2007-06-14 Thread VirginSnow
 Date: Mon, 14 May 2007 18:49:07 -0400
 From: Ben Scott [EMAIL PROTECTED]

 On 5/14/07, [EMAIL PROTECTED] [EMAIL PROTECTED] wrote:
  OpenWRT was recommended as a way of getting around using Linksys's
  broken DynDNS client.  But this system seems just as broken!
 
   I suspect something *is* broken in the OpenWRT DDNS subsystem.  But
 I was able to get the symptom (i.e., DynDNS warning about my expiring
 DNS entry) to go away by fiddling with it.  I've been too lazy/busy to
 dig into root cause yet.  I wasn't sure if the problem wasn't just me
 until now.  I guess it's not just me.
 
   Anyway, here's what I did.  I logged into a root shell on the
 LinkSys box.  I edited/created the /etc/ez-ipupdate/ez-ipupdate.conf
 file to look like this:
 
 interface=vlan1
 service-type=dyndns
 user=notmyusername:notmypassword
 pid-file=/var/run/ez-ipupdate.pid
 cache-file=/etc/ez-ipupdate/ez-ipupdate.cache
 host=notmyhostname.dnsalias.org

The problem here seems to be that the ez-ipupdate package is
integrated with neither the webif nor the rest of OpenWRT.  When the
ez-ipupdate package is installed, it installs the config file as
/etc/ez-ipupdate.conf.  The contents of the file in no way reflect the
settings in the webif, and the cache-file setting at the bottom
conflicts with where OpenWRT stores the cache file.  This is ironic
(you might say insidiously misleading) because this setting is in the
section of the file labeled Do not change the lines below.  Just rm
the whole friggin file: rm /etc/ez-ipupdate.conf.  You have to create
you own /etc/ez-ipupdate/ez-ipupdate.conf file using the output from:

# ez-ipupdate --help  # command usage help
# echo help | ez-ipupdate -c -# config file help

Looking at /etc/init.d/S52ez-ipupdate, it looks like putting the
following in /etc/ez-ipupdate/ez-ipupdate.conf should suffice:

interface=vlan1
service-type=dyndns
user=notmyusername:notmypassword
host=notmyhostname.dnsalias.org
max-interval=216

Creating this file and manually executing 

# /etc/init.d/S52ez-ipupdate start

at least causes messages concerning successful update to appear in the
system log and webif DynDNS configuration page.

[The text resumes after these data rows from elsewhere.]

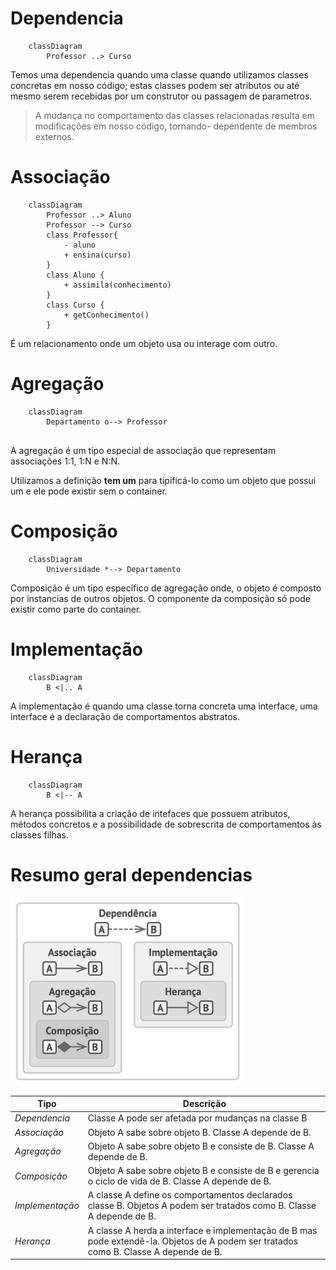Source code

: # Dependencia
```mermaid 
    classDiagram
        Professor ..> Curso
```
Temos uma dependencia quando uma classe quando utilizamos classes concretas em nosso código; estas classes podem ser atributos ou até mesmo serem recebidas por um construtor ou passagem de parametros.

> A mudança no comportamento das classes relacionadas resulta em modificações em nosso código, tornando- dependente de membros externos.


# Associação
```mermaid 
    classDiagram
        Professor ..> Aluno
        Professor --> Curso
        class Professor{
            - aluno
            + ensina(curso)
        }
        class Aluno {
            + assimila(conhecimento)
        }
        class Curso {
            + getConhecimento()
        }
```
É um relacionamento onde um objeto usa ou interage com outro.

# Agregação
```mermaid 
    classDiagram
        Departamento o--> Professor
        
```

A agregação é um tipo especial de associação que representam associações 1:1, 1:N e N:N.

Utilizamos a definição **tem um** para tipificá-lo como um objeto que possui um e ele pode existir sem o container.

# Composição
```mermaid 
    classDiagram
        Universidade *--> Departamento
```

Composição é um tipo específico de agregação onde, o objeto é composto por instancias de outros objetos.
O componente da composição só pode existir como parte do container.


# Implementação
```mermaid 
    classDiagram
        B <|.. A
```

A implementação é quando uma classe torna concreta uma interface, uma interface é a declaração de comportamentos abstratos.

# Herança
```mermaid 
    classDiagram
        B <|-- A 
```


A herança possibilita a criação de intefaces que possuem atributos, métodos concretos e a possibilidade de sobrescrita de comportamentos às classes filhas.

# Resumo geral dependencias

<img src="src/docs/images/resume.png" height="300">

Tipo | Descrição
-- | --
*Dependencia* | Classe A pode ser afetada por mudanças na classe B
*Associação* | Objeto A sabe sobre objeto B. Classe A depende de B.
*Agregação* | Objeto A sabe sobre objeto B e consiste de B. Classe A depende de B.
*Composição* | Objeto A sabe sobre objeto B e consiste de B e gerencia o ciclo de vida de B. Classe A depende de B.
*Implementação* | A classe A define os comportamentos declarados classe B. Objetos A podem ser tratados como B. Classe A depende de B.
*Herança* | A classe A herda a interface e implementação de B mas pode extendê-la. Objetos de A podem ser tratados como B. Classe A depende de B.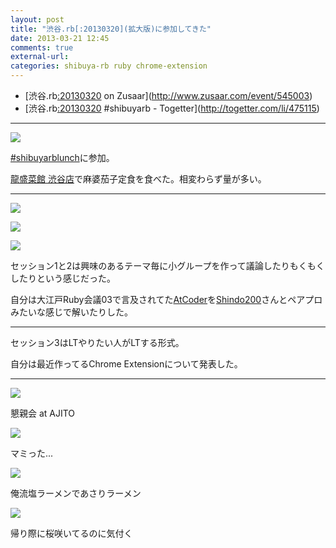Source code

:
 ```yaml
---
layout: post
title: "渋谷.rb[:20130320](拡大版)に参加してきた"
date: 2013-03-21 12:45
comments: true
external-url:
categories: shibuya-rb ruby chrome-extension
---
```


- [渋谷.rb[:20130320](拡大版) on Zusaar](http://www.zusaar.com/event/545003)
- [渋谷.rb[:20130320](拡大版) #shibuyarb - Togetter](http://togetter.com/li/475115)

---

![](https://lh5.googleusercontent.com/-eolSfZRxNjU/UUnSI7c8n_I/AAAAAAAALfw/nNEqGd6v5tg/w249-h187/IMG_20130320_125424.jpg)

[#shibuyarblunch](http://shibuyarblunch.heroku.com/)に参加。

[龍盛菜館 渋谷店](http://tabelog.com/tokyo/A1303/A130301/13028533/)で麻婆茄子定食を食べた。相変わらず量が多い。

---

![](https://lh6.googleusercontent.com/-tBOaOlf1REU/UUnSMT8HFuI/AAAAAAAALf8/ov2-4TqUAdo/w249-h187/IMG_20130320_184322.jpg)

![](https://lh4.googleusercontent.com/-1KgepSumN-I/UUnSPZXl_EI/AAAAAAAALgI/WGsshSf3zhA/w249-h187/IMG_20130320_184332.jpg)

![](https://lh5.googleusercontent.com/-9GzfYww5uQg/UUnSTEFbEXI/AAAAAAAALgU/3XAQbGi7654/w249-h187/IMG_20130320_184335.jpg)

セッション1と2は興味のあるテーマ毎に小グループを作って議論したりもくもくしたりという感じだった。

自分は大江戸Ruby会議03で言及されてた[AtCoder](http://atcoder.jp/)を[Shindo200](https://twitter.com/Shindo200)さんとペアプロみたいな感じで解いたりした。

---

セッション3はLTやりたい人がLTする形式。

自分は最近作ってるChrome Extensionについて発表した。

<script async class="speakerdeck-embed" data-id="b158aec0740b01306b5122000a1c8083" data-ratio="1.2994923857868" src="//speakerdeck.com/assets/embed.js"></script>

---
![](https://lh5.googleusercontent.com/-KP0kruBlLeo/UUnSZmCtFWI/AAAAAAAALgg/F4f4_0z0Fy8/w249-h187/IMG_20130320_194519.jpg)

懇親会 at AJITO

![](https://lh5.googleusercontent.com/-dzADzxb4ICA/UUnSmrEpcCI/AAAAAAAALg4/HAns47EGVOU/w249-h187/IMG_20130320_210448.jpg)

マミった...

![](https://lh6.googleusercontent.com/-WGsnYaiTy4k/UUnSpyNN7dI/AAAAAAAALhE/KfpmvNUIF6E/w249-h187/IMG_20130320_233453.jpg)

俺流塩ラーメンであさりラーメン

![](https://lh4.googleusercontent.com/-s7Swgycv_wQ/UUnSvohQp_I/AAAAAAAALhQ/Ij-SctFLoIs/w249-h187/IMG_20130321_000748.jpg)

帰り際に桜咲いてるのに気付く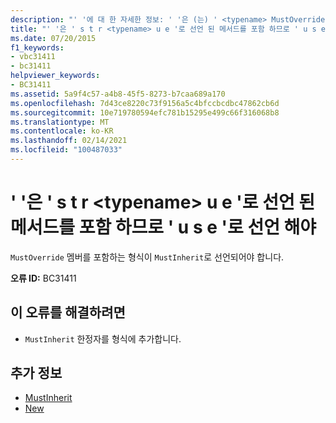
 ```yaml
---
description: "' '에 대 한 자세한 정보: ' '은 (는) ' <typename> MustOverride '로 선언 된 메서드를 포함 하므로 ' MustInherit '으로 선언 되어야"
title: "' '은 ' s t r <typename> u e '로 선언 된 메서드를 포함 하므로 ' u s e '로 선언 해야"
ms.date: 07/20/2015
f1_keywords:
- vbc31411
- bc31411
helpviewer_keywords:
- BC31411
ms.assetid: 5a9f4c57-a4b8-45f5-8273-b7caa689a170
ms.openlocfilehash: 7d43ce8220c73f9156a5c4bfccbcdbc47862cb6d
ms.sourcegitcommit: 10e719780594efc781b15295e499c66f316068b8
ms.translationtype: MT
ms.contentlocale: ko-KR
ms.lasthandoff: 02/14/2021
ms.locfileid: "100487033"
---
```

# <a name="typename-must-be-declared-mustinherit-because-it-contains-methods-declared-mustoverride"></a>' '은 ' s t r \<typename> u e '로 선언 된 메서드를 포함 하므로 ' u s e '로 선언 해야

`MustOverride` 멤버를 포함하는 형식이 `MustInherit`로 선언되어야 합니다.  
  
 **오류 ID:** BC31411  
  
## <a name="to-correct-this-error"></a>이 오류를 해결하려면  
  
- `MustInherit` 한정자를 형식에 추가합니다.  
  
## <a name="see-also"></a>추가 정보

- [MustInherit](../language-reference/modifiers/mustinherit.md)
- [New](../language-reference/modifiers/mustoverride.md)
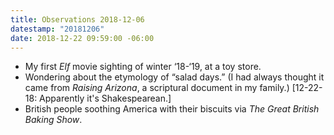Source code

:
 ```yaml
---
title: Observations 2018-12-06
datestamp: "20181206"
date: 2018-12-22 09:59:00 -06:00
---
```


- My first *Elf* movie sighting of winter ‘18-‘19, at a toy store.
- Wondering about the etymology of “salad days.” (I had always thought it came from *Raising Arizona*, a scriptural document in my family.) [12-22-18: Apparently it's Shakespearean.]
- British people soothing America with their biscuits via *The Great British Baking Show*.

Note that the settings on the DynDNS page of the webif DONT ACTUALLY
CONFIGURE ez-ipupdate!  Only the Enable/Disable switch on that page
has any effect on real life events.  All the other settings (service
type, account name, password, hostname, update interval) just hang out
in nvram and are never actually used!

Configuring ez-ipupdate on OpenWRT's White Russian 0.9 is about as
counterintuitive as it could be.  ez-ipupdate (though it offers a -q
quiet switch) doesn't offer any kind of debugging output.  It does
write limited satus information to the syslog.  But, by default on
OpenWRT, does not syslog to /var/log/messages (or any file under
/var/log!).  Instead, to see the syslog, you have to view the
appropriate page on the webif.  Even there, the information supplied
is extremely limited!

So, without access to any debugging output, I'm not even sure if what
I've done will convince ez-ipupdate to update my DynDNS on schedule.
I gues I'll find out in 5 days. :)

  # date; uptime
  Mon May 14 09:18:51 EDT 2007
   09:18:51 up 21:16, load average: 0.00, 0.00, 0.00
 
  I didn't reboot the box at all yesterday, so the 21:16 is wrong nonetheless.
 
   I suspect the uptime is correct, and the box has only been up for 21
 hours.  The real question is: Why did the box reboot?  The nominal

I suspect that OpenWRT automagically rebooted me (without notice)
after $arbitrary_configuration_change.  OpenWRT seems to like doing
that.

   On a mostly unrelated note, DynDNS emails me when my hostname is
 about to expire, so I've never lost the name due to any issues with
 LinkSys's firmware, OpenWRT's firmware, or anything else.  I've always
 had a chance to tweak things first.  You may want to look into getting
 the same email warning for yourself.

Yeah, I get that warning also.  However, when you *think* you've
gotten DynDNS configured but really *haven't*, your hostname is just
as expired!  It would be nice if they mailed such warnings a couple
more times, i.e. daily.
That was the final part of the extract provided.